Hoje, 14 de outubro, Hannah Arendt faria 106 anos. Suas reflexões acerca da política e o que ela cunhou de “milagre do novo” estabelecem horizontes para a compreensão dos processos políticos e sociais ocorridos no Brasil nas últimas décadas, notadamente, nos últimos 20 anos.

Por Kim Shonagon e Maila Bendix | Instituto Norberto Bobbio

Hannah Arendt não aceitava ser chamada de filósofa. Preferia que lhe tratassem por pensadora. Suas experiências, especialmente os aspectos políticos de seu tempo, marcaram sua vida de tal forma que, de sua produção intelectual, boa parte foi dedicada à compreensão dos descaminhos do século XX, em especial o totalitarismo, posto no mundo, tornando-se um assunto humano.
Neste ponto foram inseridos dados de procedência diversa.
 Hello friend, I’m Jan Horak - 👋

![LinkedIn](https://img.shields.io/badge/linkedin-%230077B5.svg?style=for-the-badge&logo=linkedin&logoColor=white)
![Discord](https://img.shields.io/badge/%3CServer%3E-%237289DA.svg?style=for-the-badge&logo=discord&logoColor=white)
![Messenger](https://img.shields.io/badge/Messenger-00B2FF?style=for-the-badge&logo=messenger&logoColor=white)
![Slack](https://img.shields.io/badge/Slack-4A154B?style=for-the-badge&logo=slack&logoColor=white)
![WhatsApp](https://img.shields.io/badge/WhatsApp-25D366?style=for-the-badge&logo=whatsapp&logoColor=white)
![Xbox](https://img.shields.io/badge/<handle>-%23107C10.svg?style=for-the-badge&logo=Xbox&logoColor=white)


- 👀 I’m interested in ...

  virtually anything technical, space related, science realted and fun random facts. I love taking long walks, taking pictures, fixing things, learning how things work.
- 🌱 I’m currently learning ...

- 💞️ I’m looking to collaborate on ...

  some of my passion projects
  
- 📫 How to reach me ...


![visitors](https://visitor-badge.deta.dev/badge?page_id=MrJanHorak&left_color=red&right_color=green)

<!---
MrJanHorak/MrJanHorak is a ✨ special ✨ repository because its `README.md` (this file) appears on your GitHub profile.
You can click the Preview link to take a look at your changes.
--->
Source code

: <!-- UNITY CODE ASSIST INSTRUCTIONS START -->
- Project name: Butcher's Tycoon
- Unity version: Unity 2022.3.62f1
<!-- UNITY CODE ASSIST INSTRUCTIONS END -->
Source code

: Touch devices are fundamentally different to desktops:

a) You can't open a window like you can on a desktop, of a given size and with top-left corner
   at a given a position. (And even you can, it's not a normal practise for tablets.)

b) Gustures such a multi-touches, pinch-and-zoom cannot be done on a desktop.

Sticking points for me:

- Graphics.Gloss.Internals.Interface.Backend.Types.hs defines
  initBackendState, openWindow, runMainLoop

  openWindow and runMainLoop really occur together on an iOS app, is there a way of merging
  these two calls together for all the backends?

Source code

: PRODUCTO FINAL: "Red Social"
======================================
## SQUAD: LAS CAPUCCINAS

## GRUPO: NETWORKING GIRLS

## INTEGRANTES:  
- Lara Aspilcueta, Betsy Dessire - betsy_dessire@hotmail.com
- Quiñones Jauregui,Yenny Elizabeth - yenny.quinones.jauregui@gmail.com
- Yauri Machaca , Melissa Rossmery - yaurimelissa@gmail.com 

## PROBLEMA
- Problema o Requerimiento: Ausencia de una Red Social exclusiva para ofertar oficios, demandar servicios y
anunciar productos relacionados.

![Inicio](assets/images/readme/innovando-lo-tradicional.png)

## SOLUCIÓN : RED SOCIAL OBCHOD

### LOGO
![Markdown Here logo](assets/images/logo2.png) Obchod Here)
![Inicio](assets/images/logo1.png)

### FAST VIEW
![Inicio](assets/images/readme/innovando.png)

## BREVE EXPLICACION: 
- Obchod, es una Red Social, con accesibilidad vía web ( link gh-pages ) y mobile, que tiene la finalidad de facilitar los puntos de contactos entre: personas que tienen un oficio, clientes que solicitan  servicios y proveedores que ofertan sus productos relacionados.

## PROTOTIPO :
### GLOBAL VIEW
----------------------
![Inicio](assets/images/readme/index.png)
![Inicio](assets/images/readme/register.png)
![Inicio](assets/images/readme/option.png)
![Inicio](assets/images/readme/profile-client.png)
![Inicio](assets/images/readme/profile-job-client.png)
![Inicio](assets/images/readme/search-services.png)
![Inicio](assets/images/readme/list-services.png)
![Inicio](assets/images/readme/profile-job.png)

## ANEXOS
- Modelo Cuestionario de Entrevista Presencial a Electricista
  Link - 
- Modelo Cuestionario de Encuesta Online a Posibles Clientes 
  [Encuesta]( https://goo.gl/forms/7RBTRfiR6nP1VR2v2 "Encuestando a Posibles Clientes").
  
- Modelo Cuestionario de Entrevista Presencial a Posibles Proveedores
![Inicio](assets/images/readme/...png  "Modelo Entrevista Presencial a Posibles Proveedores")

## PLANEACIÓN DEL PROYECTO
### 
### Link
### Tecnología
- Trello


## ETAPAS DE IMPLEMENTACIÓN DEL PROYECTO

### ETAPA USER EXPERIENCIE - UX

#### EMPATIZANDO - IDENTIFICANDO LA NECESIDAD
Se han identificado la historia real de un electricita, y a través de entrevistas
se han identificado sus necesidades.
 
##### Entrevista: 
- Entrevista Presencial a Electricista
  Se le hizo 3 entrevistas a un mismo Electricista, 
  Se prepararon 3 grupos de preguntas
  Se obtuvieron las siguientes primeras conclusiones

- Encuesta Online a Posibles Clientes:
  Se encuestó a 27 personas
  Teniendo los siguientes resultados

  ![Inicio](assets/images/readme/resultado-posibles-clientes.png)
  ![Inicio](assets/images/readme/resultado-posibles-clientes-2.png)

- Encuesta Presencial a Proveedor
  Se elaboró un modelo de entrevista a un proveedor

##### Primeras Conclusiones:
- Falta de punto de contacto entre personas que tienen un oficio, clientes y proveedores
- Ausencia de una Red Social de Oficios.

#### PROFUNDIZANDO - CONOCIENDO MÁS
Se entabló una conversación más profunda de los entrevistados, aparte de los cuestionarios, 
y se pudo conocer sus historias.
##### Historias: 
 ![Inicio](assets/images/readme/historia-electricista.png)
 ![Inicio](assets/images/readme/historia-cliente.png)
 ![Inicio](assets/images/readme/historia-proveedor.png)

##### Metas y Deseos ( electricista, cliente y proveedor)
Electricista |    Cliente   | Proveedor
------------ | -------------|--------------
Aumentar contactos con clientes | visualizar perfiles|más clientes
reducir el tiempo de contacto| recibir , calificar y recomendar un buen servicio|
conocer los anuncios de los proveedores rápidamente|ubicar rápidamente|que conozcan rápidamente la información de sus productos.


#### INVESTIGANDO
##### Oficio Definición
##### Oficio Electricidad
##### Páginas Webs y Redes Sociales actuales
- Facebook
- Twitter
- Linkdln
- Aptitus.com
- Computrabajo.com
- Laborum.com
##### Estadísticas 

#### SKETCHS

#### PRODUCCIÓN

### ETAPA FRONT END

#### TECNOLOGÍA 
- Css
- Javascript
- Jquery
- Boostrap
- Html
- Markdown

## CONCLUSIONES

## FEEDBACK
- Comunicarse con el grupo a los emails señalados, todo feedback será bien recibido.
Quando em “Origens do Totalitarismo” usou como epígrafe a citação “os homens normais não sabem que tudo é possível”, de David Rousset, Arendt nos sintetizou aquilo que seria uma das grandes temáticas de sua obra: as possibilidades do agir humano.

Nascida alemã, refugiou-se na França quando a perseguição nazista aos judeus ganhou proporções aterradoras. Em 1940, migrou para o Estados Unidos, onde viveu na cidade de Nova Iorque até sua morte, em 1975. Perdeu a cidadania alemã, mas não sua identidade. Apesar de ter se tornado apátrida durante o III Reich e depois cidadã estadunidense, ela guardava sua identidade pela língua materna, que, segundo ela mesma, é a única coisa que não perdemos.

Foi em sua morada nos Estados Unidos que Arendt construiu seu legado intelectual, escrevendo a maioria de sua obras, desde “Origens do Totalitarismo” até seu inacabado “A vida do espírito”. Seu primeiro trabalho intelectual, a tese que escreveu para concluir os estudos universitários na Universidade de Heidelberg, foi um pensar filosófico sobre o amor a partir da obra de Santo Agostinho. Esse amor se tornaria uma de suas contribuições para o pensamento político: o amor ao mundo (amor mundi). Vê-se seu percurso caracterizado pela reflexão política. Contudo, em sua última obra, Arendt retorna às origens: sua formação de filósofa. Uma investigação sobre as atividades da vida contemplativa: o pensar, o querer e o julgar, em contraposição àquelas da vida ativa: o labor, o trabalho e a ação.  De certa forma, suas críticas, ao estilo kantiano, apesar de todas as implicações em teoria política, constituíram, ao final, uma reflexão filosófica sobre o bem e o mal. Sua obra mais polêmica, “Eichmann em Jerusalém”, é o texto em que a ação e o julgar se encontram, criando um divisor de águas nas suas reflexões, dando-lhes estrutura enquanto uma grande linha de raciocínio voltada à compreensão do seu tempo.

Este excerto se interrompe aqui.